■ Stored data ■
+ + + + + + +

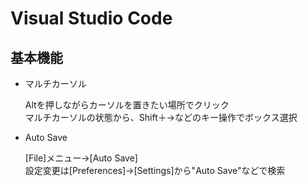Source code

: # Visual Studio Code

## 基本機能

- マルチカーソル
  
  Altを押しながらカーソルを置きたい場所でクリック <br>
  マルチカーソルの状態から、Shift＋→などのキー操作でボックス選択

- Auto Save
  
  [File]メニュー→[Auto Save] <br>
  設定変更は[Preferences]→[Settings]から"Auto Save"などで検索



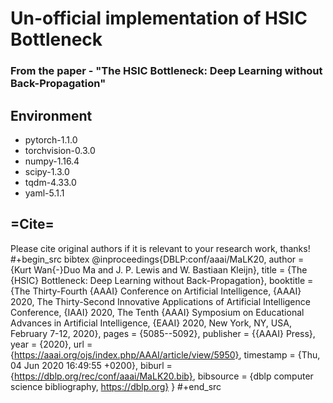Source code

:# Un-official implementation of HSIC Bottleneck 

### From the paper - "The HSIC Bottleneck: Deep Learning without Back-Propagation"

## Environment
- pytorch-1.1.0
- torchvision-0.3.0
- numpy-1.16.4
- scipy-1.3.0
- tqdm-4.33.0
- yaml-5.1.1


## =Cite=
Please cite original authors if it is relevant to your research work, thanks! 
#+begin_src bibtex
@inproceedings{DBLP:conf/aaai/MaLK20,
  author    = {Kurt Wan{-}Duo Ma and
               J. P. Lewis and
               W. Bastiaan Kleijn},
  title     = {The {HSIC} Bottleneck: Deep Learning without Back-Propagation},
  booktitle = {The Thirty-Fourth {AAAI} Conference on Artificial Intelligence, {AAAI}
               2020, The Thirty-Second Innovative Applications of Artificial Intelligence
               Conference, {IAAI} 2020, The Tenth {AAAI} Symposium on Educational
               Advances in Artificial Intelligence, {EAAI} 2020, New York, NY, USA,
               February 7-12, 2020},
  pages     = {5085--5092},
  publisher = {{AAAI} Press},
  year      = {2020},
  url       = {https://aaai.org/ojs/index.php/AAAI/article/view/5950},
  timestamp = {Thu, 04 Jun 2020 16:49:55 +0200},
  biburl    = {https://dblp.org/rec/conf/aaai/MaLK20.bib},
  bibsource = {dblp computer science bibliography, https://dblp.org}
}
#+end_src
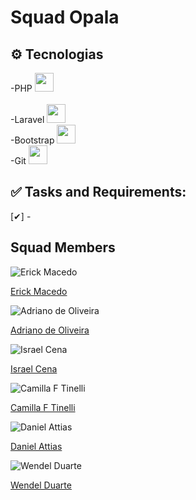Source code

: # Squad Opala 


## ⚙️ Tecnologias

-PHP <img height=30 src="https://cdn.jsdelivr.net/gh/devicons/devicon/icons/php/php-original.svg" /><br>     
-Laravel <img height=30 src="https://cdn.jsdelivr.net/gh/devicons/devicon/icons/laravel/laravel-plain.svg" /> <br>
-Bootstrap <img height=30 src="https://cdn.jsdelivr.net/gh/devicons/devicon/icons/bootstrap/bootstrap-original.svg" /> <br>
-Git <img height=30 src="https://cdn.jsdelivr.net/gh/devicons/devicon/icons/git/git-plain.svg" /> <br>

## ✅ Tasks and Requirements:

[✔] -

## Squad Members

![Erick Macedo](https://user-images.githubusercontent.com/105465397/177873630-33b7d350-8709-4376-b7b9-7a1c286bfb02.png)

[Erick Macedo](https://github.com/adrianoarch)

![Adriano de Oliveira](https://user-images.githubusercontent.com/105465397/177875129-710a8392-de8f-4a23-9977-ef66d47a9dfd.png)

[Adriano de Oliveira](https://github.com/adrianoarch)

![Israel Cena](https://user-images.githubusercontent.com/105465397/177875715-8b103751-f006-4f44-9ac7-5f97ad3c9e1b.png)

[Israel Cena](https://github.com/israelcena)

![Camilla F Tinelli](https://user-images.githubusercontent.com/105465397/177876099-8c1ee54f-92cf-4e23-8245-c3b61bf70341.png)

[Camilla F Tinelli](https://github.com/camilaftin)

![Daniel Attias](https://user-images.githubusercontent.com/105465397/177876591-e204fd27-ce4b-4dc6-93d4-a43ddcb945b7.png)

[Daniel Attias](https://github.com/attiasdan)

![Wendel Duarte](https://user-images.githubusercontent.com/105465397/177876937-36faa56f-28c6-4306-929b-f883dc275798.png)

[Wendel Duarte](https://github.com/Wendeldev87)
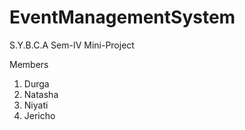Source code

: # EventManagementSystem
S.Y.B.C.A Sem-IV Mini-Project

Members
1. Durga
2. Natasha
3. Niyati
4. Jericho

+ + + + + + +

■ Assignment ■
Return the lines of the listing where the string "Tinelli" appears.

■ Result for this task ■
![Camilla F Tinelli](https://user-images.githubusercontent.com/105465397/177876099-8c1ee54f-92cf-4e23-8245-c3b61bf70341.png)
[Camilla F Tinelli](https://github.com/camilaftin)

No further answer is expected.